C’est une histoire de foi, nous dit Jésus lui-même à travers cette femme païenne. Mais c’est aussi une histoire dure à
avaler, n’est-ce pas, quand on la prend au premier degré, comme si elle se passait devant nous, comme si c’était à nous que ça
arrivait… Avons-nous donc si peur que ça que Jésus ne réponde pas à nos prières ? Avons-nous si peu de foi en lui, que nous
croyions qu’il ne répond pas, qu’il ne répondra jamais à nos prières ? Croyons-nous donc que nous sommes comme des chiens
aux yeux de ce Juif si respectueux de la Torah de Moïse ? Mais pourtant, chers amis, vous savez bien que ses adversaires repro-
cheront sans cesse à Jésus d’être un anarchiste, un antinomiste, quelqu’un qui ne se préoccupe absolument pas de cette Loi
divine, alors qu’eux-mêmes font tous leurs efforts pour la respecter. Que faut-il donc comprendre pour débloquer notre lecture
de cette histoire ? Que faut-il donc comprendre de simple ? – Car l’Évangile n’est pas fait pour les savants, mais pour tout un
chacun : il n’y a pas de leçon cachée dans notre Bible !
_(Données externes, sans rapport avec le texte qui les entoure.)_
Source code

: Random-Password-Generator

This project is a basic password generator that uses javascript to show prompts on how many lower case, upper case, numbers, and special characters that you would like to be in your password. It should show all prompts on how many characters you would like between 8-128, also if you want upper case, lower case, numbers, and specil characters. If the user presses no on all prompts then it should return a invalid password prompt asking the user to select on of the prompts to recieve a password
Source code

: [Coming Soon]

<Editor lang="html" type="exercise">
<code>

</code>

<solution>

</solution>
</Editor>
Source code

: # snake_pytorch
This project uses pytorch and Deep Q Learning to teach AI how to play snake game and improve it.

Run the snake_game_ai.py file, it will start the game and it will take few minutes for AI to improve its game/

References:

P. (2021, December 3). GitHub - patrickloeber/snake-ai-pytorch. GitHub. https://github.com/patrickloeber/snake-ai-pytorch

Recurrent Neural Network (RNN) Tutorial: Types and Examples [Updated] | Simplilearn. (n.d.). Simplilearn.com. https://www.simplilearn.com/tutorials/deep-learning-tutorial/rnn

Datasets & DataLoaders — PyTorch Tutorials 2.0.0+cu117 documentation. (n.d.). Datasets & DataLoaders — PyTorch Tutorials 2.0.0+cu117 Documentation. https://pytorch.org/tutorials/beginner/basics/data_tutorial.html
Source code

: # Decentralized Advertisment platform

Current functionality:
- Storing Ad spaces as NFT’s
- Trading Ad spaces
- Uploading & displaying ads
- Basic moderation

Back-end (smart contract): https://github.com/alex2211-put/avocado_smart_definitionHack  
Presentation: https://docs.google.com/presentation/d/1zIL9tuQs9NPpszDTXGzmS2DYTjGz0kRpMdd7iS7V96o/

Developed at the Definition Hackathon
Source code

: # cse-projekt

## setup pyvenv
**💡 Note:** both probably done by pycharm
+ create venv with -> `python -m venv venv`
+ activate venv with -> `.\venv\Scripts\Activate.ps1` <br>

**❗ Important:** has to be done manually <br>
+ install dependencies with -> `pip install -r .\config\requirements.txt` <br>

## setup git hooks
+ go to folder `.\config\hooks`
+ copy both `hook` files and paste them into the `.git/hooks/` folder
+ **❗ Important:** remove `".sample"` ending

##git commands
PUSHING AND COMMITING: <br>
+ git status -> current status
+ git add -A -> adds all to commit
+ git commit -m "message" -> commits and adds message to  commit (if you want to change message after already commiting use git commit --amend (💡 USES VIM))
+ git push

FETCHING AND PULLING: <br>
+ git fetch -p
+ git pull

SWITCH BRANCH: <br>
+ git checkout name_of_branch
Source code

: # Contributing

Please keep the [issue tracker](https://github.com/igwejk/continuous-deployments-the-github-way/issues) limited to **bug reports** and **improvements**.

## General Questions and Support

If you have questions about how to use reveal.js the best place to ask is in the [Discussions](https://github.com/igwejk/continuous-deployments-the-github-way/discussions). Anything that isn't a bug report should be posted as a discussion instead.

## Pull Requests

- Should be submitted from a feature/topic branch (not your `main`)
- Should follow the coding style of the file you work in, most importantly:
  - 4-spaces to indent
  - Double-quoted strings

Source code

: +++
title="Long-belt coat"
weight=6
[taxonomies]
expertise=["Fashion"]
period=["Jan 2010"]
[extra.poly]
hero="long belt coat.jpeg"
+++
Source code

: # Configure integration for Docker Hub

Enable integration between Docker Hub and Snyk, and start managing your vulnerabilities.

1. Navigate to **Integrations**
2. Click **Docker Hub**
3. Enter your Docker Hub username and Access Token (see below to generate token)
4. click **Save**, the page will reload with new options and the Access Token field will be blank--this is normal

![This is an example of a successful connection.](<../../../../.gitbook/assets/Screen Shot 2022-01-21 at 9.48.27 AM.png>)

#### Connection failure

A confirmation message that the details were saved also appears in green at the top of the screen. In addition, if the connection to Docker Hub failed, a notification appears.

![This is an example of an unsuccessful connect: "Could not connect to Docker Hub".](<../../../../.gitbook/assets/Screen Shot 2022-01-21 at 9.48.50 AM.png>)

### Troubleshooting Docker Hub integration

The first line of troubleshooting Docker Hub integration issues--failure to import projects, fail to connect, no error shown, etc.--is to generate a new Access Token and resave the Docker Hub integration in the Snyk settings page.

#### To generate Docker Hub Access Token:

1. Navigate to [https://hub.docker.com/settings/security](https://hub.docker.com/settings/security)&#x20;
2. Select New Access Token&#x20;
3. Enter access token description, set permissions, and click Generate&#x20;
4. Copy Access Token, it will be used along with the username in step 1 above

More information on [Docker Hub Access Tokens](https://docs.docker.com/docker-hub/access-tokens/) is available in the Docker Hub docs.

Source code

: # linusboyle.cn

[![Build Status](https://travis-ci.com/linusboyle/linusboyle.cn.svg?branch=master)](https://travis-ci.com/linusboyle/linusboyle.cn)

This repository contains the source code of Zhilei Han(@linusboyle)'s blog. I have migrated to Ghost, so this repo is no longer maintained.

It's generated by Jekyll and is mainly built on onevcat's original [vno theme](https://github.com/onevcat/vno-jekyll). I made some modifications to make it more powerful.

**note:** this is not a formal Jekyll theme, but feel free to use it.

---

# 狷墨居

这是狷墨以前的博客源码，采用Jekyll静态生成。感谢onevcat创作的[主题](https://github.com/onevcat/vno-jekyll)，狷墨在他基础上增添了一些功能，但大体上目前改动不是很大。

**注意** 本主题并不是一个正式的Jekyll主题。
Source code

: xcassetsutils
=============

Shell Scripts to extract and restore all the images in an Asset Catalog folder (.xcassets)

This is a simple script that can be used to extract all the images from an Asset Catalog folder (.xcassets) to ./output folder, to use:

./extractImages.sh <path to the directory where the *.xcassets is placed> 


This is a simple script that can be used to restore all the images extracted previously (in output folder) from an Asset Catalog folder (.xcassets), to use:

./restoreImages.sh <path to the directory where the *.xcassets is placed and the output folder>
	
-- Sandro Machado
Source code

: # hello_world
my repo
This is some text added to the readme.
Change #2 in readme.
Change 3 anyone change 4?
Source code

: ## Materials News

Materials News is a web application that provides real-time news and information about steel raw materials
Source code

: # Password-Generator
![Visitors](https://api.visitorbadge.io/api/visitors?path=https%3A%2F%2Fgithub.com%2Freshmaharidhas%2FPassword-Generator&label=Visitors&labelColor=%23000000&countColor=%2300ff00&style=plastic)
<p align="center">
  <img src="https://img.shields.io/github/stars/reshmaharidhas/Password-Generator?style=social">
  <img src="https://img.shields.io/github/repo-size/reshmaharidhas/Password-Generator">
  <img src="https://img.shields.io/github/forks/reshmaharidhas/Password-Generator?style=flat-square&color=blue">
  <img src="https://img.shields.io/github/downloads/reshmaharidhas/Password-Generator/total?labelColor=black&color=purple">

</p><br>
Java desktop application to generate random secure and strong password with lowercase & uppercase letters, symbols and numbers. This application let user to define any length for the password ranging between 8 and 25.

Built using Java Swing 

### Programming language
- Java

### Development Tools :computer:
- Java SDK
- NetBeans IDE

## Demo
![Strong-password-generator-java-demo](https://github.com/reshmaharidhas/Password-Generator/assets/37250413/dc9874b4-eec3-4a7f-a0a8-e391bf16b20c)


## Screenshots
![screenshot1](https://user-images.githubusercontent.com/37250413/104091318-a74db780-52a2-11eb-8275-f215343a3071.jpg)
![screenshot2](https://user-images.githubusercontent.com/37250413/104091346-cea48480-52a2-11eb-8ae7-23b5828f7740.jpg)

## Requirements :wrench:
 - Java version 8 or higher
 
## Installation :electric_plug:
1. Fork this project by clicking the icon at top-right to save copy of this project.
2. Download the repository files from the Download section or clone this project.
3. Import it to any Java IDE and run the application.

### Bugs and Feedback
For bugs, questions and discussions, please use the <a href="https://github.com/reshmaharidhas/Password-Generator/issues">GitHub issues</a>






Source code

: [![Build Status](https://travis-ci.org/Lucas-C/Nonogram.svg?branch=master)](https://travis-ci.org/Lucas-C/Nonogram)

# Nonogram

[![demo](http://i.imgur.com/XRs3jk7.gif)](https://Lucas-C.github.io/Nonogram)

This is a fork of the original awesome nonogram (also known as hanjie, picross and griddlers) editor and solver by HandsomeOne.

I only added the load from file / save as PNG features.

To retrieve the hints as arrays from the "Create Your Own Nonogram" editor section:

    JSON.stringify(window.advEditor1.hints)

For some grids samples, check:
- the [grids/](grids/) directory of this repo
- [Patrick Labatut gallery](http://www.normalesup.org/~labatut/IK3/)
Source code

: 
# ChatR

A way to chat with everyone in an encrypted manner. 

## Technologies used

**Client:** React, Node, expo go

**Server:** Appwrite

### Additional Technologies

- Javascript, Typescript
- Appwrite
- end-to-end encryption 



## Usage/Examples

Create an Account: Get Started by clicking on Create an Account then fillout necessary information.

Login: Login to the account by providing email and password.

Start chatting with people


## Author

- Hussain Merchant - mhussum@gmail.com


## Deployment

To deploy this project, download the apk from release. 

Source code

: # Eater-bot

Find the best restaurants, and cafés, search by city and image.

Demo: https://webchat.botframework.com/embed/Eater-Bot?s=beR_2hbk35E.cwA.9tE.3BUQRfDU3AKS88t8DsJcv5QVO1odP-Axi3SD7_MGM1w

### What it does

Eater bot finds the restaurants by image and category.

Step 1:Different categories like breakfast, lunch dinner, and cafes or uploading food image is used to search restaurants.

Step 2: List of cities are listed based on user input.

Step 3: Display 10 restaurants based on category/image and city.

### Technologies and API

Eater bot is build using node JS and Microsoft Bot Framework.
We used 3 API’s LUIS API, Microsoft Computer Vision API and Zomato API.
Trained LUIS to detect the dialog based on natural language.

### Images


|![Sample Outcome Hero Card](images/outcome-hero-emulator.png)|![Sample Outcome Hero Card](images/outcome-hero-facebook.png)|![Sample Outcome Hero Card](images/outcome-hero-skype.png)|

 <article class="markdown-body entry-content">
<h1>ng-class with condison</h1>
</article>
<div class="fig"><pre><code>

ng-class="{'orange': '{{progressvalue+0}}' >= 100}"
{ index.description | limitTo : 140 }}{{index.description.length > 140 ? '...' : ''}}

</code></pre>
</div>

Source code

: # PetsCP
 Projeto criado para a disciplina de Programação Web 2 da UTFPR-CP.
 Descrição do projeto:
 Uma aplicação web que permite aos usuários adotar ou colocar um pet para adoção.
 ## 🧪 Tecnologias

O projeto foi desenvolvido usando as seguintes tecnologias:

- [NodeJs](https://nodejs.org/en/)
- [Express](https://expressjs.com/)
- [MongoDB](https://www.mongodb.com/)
Il y a d’abord un enseignement clair dans l’Ancien Testament : le salut est pour tous ceux qui adorent le vrai Dieu, quels
qu’ils soient, d’où qu’ils viennent, quel que soit leur passé, quelles que soient leur race, leur langue, leur nationalité, etc. Le rôle,
l’élection d’Israël, c’est de désigner à tous le vrai Dieu ; ce n’est pas de l’enfermer entre quatre murs, ce n’est pas de se le garder
pour soi : « Dieu n’habite pas dans des temples faits par la main des hommes » (Actes 17 / 24). Et les prophètes annoncent donc
la conversion des païens, des « nations », comme disent les Juifs. Et ils stigmatisent, comme déjà la Loi de Moïse avant eux, ceux
des Juifs qui refusent que des païens viennent à eux, ceux qui pensent que c’est mieux si chacun reste chez soi avec ses propres
croyances. Et ils stigmatisent la société israélite de leur temps, incapable selon eux d’intégrer vraiment de nouveaux croyants.
L’apôtre Paul constatera avec une certaine amertume que, dans l’Église de Rome, il en est de même : chaque groupe a tendance
à refuser à l’autre la qualité de vrai croyant, sous prétexte de pratiques, voire de doctrines, différentes. En l’occurrence, dans
l’extrait de ce matin, c’est aux païens qu’il doit faire la leçon…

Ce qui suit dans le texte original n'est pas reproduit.